● **Problem details**: What is needed is an exact copy of the lines in the listing below, from the one with "joystick is moved." up to and including the one with "- Content of", with no other lines.

● **Working data**:
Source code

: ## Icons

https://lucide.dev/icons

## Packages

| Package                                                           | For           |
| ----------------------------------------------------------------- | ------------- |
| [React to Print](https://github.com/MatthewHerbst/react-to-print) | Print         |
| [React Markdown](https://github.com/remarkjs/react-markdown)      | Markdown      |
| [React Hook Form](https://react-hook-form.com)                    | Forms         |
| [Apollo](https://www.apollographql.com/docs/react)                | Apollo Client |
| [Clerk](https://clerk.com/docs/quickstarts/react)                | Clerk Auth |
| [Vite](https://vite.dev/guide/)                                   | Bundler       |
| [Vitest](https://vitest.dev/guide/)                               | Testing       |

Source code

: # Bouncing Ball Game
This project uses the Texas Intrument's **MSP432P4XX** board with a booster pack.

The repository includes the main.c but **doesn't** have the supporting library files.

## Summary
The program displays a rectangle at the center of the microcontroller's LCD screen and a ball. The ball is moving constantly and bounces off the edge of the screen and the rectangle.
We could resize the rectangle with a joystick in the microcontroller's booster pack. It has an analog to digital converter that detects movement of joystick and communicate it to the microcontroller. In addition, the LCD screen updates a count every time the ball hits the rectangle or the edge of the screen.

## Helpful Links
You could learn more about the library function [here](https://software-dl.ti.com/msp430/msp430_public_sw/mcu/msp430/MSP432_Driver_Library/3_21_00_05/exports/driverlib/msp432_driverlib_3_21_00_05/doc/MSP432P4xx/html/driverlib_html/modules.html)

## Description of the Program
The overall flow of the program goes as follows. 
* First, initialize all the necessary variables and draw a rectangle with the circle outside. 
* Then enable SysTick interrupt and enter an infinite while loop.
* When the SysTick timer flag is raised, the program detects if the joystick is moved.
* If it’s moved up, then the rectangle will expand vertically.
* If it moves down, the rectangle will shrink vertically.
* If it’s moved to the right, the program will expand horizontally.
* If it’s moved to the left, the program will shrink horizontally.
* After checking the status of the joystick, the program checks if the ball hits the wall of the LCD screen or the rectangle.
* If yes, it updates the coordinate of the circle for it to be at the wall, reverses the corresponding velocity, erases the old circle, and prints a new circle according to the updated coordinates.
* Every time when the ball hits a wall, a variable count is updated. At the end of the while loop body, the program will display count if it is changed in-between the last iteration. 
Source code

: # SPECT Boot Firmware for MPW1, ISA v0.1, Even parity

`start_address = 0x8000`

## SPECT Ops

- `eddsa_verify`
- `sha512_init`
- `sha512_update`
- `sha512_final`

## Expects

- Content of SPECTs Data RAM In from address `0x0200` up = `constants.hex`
...
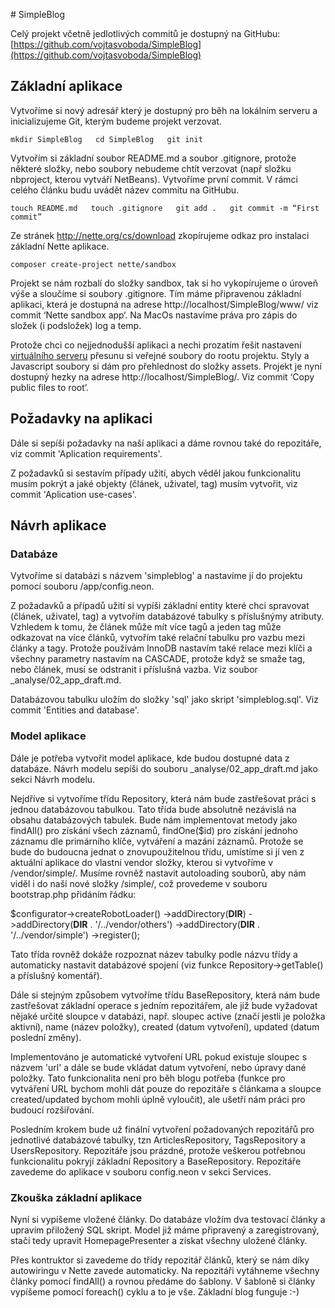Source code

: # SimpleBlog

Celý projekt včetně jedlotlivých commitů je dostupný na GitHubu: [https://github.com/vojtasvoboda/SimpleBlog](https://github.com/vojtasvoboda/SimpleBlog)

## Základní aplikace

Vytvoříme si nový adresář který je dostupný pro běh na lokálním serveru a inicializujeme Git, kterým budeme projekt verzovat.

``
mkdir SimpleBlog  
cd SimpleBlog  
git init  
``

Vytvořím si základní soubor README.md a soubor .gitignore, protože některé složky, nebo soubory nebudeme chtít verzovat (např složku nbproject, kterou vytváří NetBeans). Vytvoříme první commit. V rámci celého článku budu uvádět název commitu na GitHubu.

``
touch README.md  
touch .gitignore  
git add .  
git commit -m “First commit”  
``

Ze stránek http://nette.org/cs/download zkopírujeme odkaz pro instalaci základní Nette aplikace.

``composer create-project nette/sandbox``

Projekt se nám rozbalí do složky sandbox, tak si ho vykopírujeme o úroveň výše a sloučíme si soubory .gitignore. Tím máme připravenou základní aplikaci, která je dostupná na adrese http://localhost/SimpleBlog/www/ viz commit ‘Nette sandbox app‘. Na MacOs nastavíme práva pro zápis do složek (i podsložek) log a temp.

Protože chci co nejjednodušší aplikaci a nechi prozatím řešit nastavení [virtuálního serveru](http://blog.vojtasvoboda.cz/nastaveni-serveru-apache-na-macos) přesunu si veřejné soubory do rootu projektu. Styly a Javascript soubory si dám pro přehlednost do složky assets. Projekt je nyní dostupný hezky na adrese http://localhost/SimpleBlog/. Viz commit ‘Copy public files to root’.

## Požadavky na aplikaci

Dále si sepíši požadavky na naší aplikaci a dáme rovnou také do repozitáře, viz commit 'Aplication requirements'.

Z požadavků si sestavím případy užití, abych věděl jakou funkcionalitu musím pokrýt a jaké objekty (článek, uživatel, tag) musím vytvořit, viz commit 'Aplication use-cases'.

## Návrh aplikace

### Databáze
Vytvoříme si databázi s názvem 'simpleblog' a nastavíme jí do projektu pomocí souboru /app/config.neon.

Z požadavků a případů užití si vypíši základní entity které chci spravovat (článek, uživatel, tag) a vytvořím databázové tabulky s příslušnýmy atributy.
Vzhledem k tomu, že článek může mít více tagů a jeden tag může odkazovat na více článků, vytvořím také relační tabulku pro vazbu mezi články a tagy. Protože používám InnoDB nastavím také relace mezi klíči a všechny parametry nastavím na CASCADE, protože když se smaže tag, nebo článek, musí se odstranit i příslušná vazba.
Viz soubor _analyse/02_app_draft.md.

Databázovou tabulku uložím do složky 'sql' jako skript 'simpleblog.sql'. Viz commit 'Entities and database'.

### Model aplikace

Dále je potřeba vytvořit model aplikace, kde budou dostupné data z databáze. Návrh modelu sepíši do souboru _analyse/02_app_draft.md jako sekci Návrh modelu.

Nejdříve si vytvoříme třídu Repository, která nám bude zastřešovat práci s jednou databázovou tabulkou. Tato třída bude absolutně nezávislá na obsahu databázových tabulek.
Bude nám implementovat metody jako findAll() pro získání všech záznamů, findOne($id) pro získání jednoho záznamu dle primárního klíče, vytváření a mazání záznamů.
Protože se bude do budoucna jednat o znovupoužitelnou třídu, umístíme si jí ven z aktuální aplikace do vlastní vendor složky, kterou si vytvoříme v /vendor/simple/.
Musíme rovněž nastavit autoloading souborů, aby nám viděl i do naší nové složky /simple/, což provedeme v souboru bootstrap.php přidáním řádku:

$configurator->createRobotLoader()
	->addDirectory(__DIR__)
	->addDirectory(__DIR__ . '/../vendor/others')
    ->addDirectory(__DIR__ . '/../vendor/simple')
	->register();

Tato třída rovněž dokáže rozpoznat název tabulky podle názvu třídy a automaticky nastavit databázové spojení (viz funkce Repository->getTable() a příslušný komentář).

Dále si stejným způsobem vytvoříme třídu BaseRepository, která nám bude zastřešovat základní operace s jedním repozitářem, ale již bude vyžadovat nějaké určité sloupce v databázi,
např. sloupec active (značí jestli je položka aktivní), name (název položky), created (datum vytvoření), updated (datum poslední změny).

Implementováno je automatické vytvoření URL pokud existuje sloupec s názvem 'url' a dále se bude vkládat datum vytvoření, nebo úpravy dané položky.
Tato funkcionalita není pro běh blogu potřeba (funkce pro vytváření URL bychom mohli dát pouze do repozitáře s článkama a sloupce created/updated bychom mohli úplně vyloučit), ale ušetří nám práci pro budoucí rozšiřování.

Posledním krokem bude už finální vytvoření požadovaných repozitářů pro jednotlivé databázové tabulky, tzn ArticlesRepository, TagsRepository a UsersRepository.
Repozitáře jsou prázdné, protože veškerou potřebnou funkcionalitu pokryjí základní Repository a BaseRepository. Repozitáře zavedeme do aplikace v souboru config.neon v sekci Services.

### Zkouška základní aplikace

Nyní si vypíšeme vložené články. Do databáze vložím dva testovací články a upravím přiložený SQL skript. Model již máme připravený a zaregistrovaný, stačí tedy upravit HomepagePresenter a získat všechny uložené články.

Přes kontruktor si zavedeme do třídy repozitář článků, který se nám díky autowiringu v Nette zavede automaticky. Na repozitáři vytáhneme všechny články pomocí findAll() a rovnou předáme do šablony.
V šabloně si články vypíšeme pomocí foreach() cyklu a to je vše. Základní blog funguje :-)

● **Completed exercise**:
* When the SysTick timer flag is raised, the program detects if the joystick is moved.
* If it’s moved up, then the rectangle will expand vertically.
* If it moves down, the rectangle will shrink vertically.
* If it’s moved to the right, the program will expand horizontally.
* If it’s moved to the left, the program will shrink horizontally.
* After checking the status of the joystick, the program checks if the ball hits the wall of the LCD screen or the rectangle.
* If yes, it updates the coordinate of the circle for it to be at the wall, reverses the corresponding velocity, erases the old circle, and prints a new circle according to the updated coordinates.
* Every time when the ball hits a wall, a variable count is updated. At the end of the while loop body, the program will display count if it is changed in-between the last iteration. 
Source code

: # SPECT Boot Firmware for MPW1, ISA v0.1, Even parity

`start_address = 0x8000`

## SPECT Ops

- `eddsa_verify`
- `sha512_init`
- `sha512_update`
- `sha512_final`

## Expects

- Content of SPECTs Data RAM In from address `0x0200` up = `constants.hex`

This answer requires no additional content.